Onun yaşamı ve mücadelesini kendi aktarımıyla anlatan bir belgesel çalışması yaptığını belirten Okkan, birkaç ay önce filmin henüz yayınlanmamış olan ilk versiyonunu izleyen Karahasan’ın ilk tepkisinin filmin “eğitim” amaçlı olarak değerlendirilebileceğine işaret ederek, “Onun için önemli olan bir eğitim için, sendikal çalışma için bir yararı olup, olmadığıydı” dedi ve arkadaşından Nazım Hikmet’ten aldığı sözlerle vedalaştı:

“Ve sana söylemek istediğim en güzel söz: henüz söylememiş olduğum sözdür.“

Uzun bir süredir SPD içinde onunla birlikte çalışan Turgut Yüksel, Karahasan’ın uzun yıllardır göçmenlere Alman vatandaşlıkları olmasalar bile belli bir süre yaşadıkları yerlerde seçme hakkı verilmesini savunduğunu vuguladı ve “Bu vizyonun bir gün gerçeklik olacağını umuyorum” dedi. “O bu ülkede birinci kuşak yabancı işçilerin bir parçasısıydı, aynı zamanda Almanya için bir semboldü” diyen Yüksel de sözlerini Nazım Hikmet’in “Yine Ölüme Dair” şiiriyle noktaladı.

Karahasan’ın eşiyle birlikte büyük emek verdiği, Frankfurt ve çevresinden sorumlu yönetimlerinde yer aldığı sosyal yardım kurumu AWO’nun Frankfurt Başkanı Petra Rossbrey de gözyaşlarıyla bitirdiği konuşmasında onun sosyal çalışmalarına değindi.

Karahasan’ın AWO’nun federal düzeydeki çalışmalarına da Frankfurt’un temsilcisi olarak katkı verdiğini vurgulayan Rossbrey,, özellikle yaşadığı Sossenheim’da AWO’nun halka yönelik çalışmalarını sonuna kadar desteklediği, hastalığına rağmen buradaki tesislerin geliştirilmesi için çaba gösterdiğini kaydetti. AWO’nun Frankfurt eski yöneticisinin bulaştığı yolsuzluk skandalına da işaret eden Rossbrey, Karahasan’ın güvenini suistimal eden yöneticilerden büyük hayal kırıklığına uğradığını sözlerine ekledi.

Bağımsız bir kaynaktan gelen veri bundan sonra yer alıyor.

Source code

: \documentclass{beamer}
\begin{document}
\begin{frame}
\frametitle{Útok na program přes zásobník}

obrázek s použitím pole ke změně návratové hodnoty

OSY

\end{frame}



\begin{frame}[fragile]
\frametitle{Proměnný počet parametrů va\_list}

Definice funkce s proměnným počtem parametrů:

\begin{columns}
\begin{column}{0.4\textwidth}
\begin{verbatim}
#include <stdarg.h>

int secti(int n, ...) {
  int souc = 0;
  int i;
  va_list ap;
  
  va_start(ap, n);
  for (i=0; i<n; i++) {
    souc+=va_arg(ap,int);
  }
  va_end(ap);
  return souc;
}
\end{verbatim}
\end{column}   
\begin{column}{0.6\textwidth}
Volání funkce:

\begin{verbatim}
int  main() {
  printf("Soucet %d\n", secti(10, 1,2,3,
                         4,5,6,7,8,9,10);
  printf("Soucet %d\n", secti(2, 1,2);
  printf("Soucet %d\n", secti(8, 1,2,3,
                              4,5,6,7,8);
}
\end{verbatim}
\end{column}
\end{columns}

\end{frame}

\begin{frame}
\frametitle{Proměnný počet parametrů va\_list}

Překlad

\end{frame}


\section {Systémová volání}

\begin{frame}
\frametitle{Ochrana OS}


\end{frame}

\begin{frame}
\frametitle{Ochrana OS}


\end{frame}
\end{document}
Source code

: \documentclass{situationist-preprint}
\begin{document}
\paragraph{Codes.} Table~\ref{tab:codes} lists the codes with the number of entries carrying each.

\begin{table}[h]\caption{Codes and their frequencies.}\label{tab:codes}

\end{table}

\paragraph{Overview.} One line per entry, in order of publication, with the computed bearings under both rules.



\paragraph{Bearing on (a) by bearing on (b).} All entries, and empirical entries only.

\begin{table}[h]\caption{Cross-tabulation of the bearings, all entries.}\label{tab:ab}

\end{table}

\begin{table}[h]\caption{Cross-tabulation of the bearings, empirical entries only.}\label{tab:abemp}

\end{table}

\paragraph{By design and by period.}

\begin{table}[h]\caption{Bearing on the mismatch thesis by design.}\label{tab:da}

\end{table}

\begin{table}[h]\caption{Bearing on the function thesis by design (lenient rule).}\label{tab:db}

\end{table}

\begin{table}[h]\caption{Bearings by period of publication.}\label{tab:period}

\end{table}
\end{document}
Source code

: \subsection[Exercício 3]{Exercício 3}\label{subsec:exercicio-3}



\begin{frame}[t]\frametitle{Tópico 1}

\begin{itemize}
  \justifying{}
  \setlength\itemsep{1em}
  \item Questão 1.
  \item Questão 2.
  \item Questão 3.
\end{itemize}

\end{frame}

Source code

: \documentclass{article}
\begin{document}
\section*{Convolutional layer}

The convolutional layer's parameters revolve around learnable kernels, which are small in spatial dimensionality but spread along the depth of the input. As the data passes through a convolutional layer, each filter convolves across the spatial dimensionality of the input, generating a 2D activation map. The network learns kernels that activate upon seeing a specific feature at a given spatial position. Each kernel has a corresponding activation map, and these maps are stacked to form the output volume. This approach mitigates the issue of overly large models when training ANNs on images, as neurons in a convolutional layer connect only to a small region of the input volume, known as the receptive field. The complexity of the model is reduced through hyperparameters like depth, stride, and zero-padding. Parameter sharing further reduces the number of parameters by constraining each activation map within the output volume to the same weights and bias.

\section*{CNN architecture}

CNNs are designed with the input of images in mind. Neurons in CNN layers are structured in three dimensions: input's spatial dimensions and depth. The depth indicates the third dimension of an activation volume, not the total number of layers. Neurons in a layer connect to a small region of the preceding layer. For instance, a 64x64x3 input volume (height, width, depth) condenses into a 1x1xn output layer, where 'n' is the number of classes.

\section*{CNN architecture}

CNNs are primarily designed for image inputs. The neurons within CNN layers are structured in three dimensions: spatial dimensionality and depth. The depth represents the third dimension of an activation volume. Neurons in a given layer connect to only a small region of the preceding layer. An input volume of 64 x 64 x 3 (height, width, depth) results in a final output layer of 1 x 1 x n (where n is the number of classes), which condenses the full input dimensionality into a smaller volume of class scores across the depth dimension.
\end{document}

Almanya’nın çeşitli kentlerinden IG Metall üyelerinin de katıldığı cenaze Karahasan ailesinin de arzu ettiği sadelikle gerçekleşti, külleri hayatının büyük bir bölümünü geçirdiği, sosyal ve kültürel gelişimine eşiyle birlikte büyük katkılarda bulunduğu, evlerinden belki de birkaç yüz metre uzaklıktaki mezarlıkta toprağa verildi. 

Eşi Marianne, kızı Filiz, oğlu Tekin ve torunu Simten’in imzasıyla yayınlanan vefat duyurusunda çiçek ya da çelenk yerine AWO’nun yoksul ailelerin ilkokula başlayan çocuklara yardım için sürdürdüğü “Benim ilk okul çantam” (Mein erster Schulranzen) kampanyasına O’nun adına katkıda bulunulması dileği yer alıyordu.